Nothing but the pictures should be dropped; repeat the rest of the data below exactly.

Saved data entries:
BEGIN
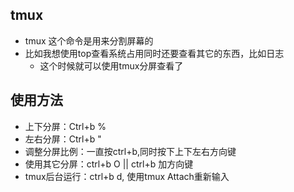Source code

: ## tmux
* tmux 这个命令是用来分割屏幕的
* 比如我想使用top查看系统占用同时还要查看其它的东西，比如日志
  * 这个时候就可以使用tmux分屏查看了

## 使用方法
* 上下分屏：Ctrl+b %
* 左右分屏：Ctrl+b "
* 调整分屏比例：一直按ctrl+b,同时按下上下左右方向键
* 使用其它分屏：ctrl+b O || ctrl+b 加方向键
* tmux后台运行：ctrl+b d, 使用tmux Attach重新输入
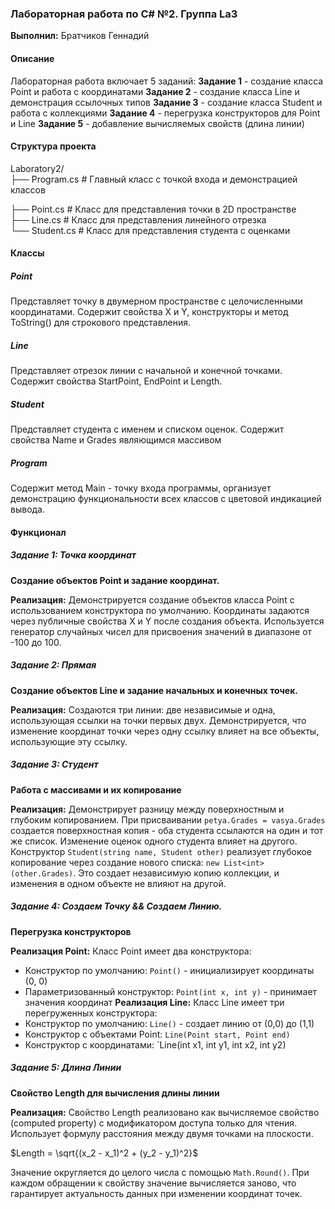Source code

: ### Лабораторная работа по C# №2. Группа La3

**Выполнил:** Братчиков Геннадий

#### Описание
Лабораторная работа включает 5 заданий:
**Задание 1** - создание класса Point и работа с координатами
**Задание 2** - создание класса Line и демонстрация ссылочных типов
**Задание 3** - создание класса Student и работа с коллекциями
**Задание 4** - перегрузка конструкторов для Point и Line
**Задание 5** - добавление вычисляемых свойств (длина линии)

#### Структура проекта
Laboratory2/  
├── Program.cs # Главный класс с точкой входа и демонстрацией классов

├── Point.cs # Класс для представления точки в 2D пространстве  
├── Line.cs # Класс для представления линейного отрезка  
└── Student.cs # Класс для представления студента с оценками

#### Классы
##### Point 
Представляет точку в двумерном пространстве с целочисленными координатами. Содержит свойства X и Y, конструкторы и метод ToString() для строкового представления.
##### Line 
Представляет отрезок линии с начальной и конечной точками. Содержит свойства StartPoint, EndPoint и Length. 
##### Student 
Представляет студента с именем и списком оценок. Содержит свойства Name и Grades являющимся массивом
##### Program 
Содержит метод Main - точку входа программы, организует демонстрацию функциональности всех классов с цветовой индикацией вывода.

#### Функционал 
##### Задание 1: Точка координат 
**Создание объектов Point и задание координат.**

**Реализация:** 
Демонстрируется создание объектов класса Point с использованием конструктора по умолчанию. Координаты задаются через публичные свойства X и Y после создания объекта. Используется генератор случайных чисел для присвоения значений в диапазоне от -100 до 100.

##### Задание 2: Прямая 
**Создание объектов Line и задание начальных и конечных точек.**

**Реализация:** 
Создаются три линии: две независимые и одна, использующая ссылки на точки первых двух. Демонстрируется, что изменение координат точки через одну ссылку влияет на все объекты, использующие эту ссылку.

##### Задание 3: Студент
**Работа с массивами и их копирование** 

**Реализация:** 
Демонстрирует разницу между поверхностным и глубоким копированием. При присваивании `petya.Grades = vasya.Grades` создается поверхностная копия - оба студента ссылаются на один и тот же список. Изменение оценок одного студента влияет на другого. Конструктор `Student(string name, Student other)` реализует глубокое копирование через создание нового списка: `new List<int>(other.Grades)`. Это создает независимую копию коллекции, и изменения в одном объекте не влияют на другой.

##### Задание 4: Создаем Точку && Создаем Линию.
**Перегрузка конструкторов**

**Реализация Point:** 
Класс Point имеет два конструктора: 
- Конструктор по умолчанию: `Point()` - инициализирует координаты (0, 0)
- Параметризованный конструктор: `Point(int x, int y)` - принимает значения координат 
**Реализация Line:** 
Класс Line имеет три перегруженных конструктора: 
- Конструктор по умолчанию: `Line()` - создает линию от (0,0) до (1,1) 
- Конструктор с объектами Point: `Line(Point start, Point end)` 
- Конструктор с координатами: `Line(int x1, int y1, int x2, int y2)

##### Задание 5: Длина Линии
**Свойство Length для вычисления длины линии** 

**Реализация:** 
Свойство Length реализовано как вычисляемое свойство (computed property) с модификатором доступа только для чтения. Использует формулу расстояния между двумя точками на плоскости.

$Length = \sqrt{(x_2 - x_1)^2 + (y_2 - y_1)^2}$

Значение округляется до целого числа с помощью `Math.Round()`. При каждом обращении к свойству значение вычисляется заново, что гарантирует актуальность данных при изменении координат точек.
END
REPLY TO THE EXERCISE:
Source code

: ## tmux
* tmux 这个命令是用来分割屏幕的
* 比如我想使用top查看系统占用同时还要查看其它的东西，比如日志
  * 这个时候就可以使用tmux分屏查看了

## 使用方法
* 上下分屏：Ctrl+b %
* 左右分屏：Ctrl+b "
* 调整分屏比例：一直按ctrl+b,同时按下上下左右方向键
* 使用其它分屏：ctrl+b O || ctrl+b 加方向键
* tmux后台运行：ctrl+b d, 使用tmux Attach重新输入
Source code

: ### Лабораторная работа по C# №2. Группа La3

**Выполнил:** Братчиков Геннадий

#### Описание
Лабораторная работа включает 5 заданий:
**Задание 1** - создание класса Point и работа с координатами
**Задание 2** - создание класса Line и демонстрация ссылочных типов
**Задание 3** - создание класса Student и работа с коллекциями
**Задание 4** - перегрузка конструкторов для Point и Line
**Задание 5** - добавление вычисляемых свойств (длина линии)

#### Структура проекта
Laboratory2/  
├── Program.cs # Главный класс с точкой входа и демонстрацией классов

├── Point.cs # Класс для представления точки в 2D пространстве  
├── Line.cs # Класс для представления линейного отрезка  
└── Student.cs # Класс для представления студента с оценками

#### Классы
##### Point 
Представляет точку в двумерном пространстве с целочисленными координатами. Содержит свойства X и Y, конструкторы и метод ToString() для строкового представления.
##### Line 
Представляет отрезок линии с начальной и конечной точками. Содержит свойства StartPoint, EndPoint и Length. 
##### Student 
Представляет студента с именем и списком оценок. Содержит свойства Name и Grades являющимся массивом
##### Program 
Содержит метод Main - точку входа программы, организует демонстрацию функциональности всех классов с цветовой индикацией вывода.

#### Функционал 
##### Задание 1: Точка координат 
**Создание объектов Point и задание координат.**

**Реализация:** 
Демонстрируется создание объектов класса Point с использованием конструктора по умолчанию. Координаты задаются через публичные свойства X и Y после создания объекта. Используется генератор случайных чисел для присвоения значений в диапазоне от -100 до 100.

##### Задание 2: Прямая 
**Создание объектов Line и задание начальных и конечных точек.**

**Реализация:** 
Создаются три линии: две независимые и одна, использующая ссылки на точки первых двух. Демонстрируется, что изменение координат точки через одну ссылку влияет на все объекты, использующие эту ссылку.

##### Задание 3: Студент
**Работа с массивами и их копирование** 

**Реализация:** 
Демонстрирует разницу между поверхностным и глубоким копированием. При присваивании `petya.Grades = vasya.Grades` создается поверхностная копия - оба студента ссылаются на один и тот же список. Изменение оценок одного студента влияет на другого. Конструктор `Student(string name, Student other)` реализует глубокое копирование через создание нового списка: `new List<int>(other.Grades)`. Это создает независимую копию коллекции, и изменения в одном объекте не влияют на другой.

##### Задание 4: Создаем Точку && Создаем Линию.
**Перегрузка конструкторов**

**Реализация Point:** 
Класс Point имеет два конструктора: 
- Конструктор по умолчанию: `Point()` - инициализирует координаты (0, 0)
- Параметризованный конструктор: `Point(int x, int y)` - принимает значения координат 
**Реализация Line:** 
Класс Line имеет три перегруженных конструктора: 
- Конструктор по умолчанию: `Line()` - создает линию от (0,0) до (1,1) 
- Конструктор с объектами Point: `Line(Point start, Point end)` 
- Конструктор с координатами: `Line(int x1, int y1, int x2, int y2)

##### Задание 5: Длина Линии
**Свойство Length для вычисления длины линии** 

**Реализация:** 
Свойство Length реализовано как вычисляемое свойство (computed property) с модификатором доступа только для чтения. Использует формулу расстояния между двумя точками на плоскости.

$Length = \sqrt{(x_2 - x_1)^2 + (y_2 - y_1)^2}$

Значение округляется до целого числа с помощью `Math.Round()`. При каждом обращении к свойству значение вычисляется заново, что гарантирует актуальность данных при изменении координат точек.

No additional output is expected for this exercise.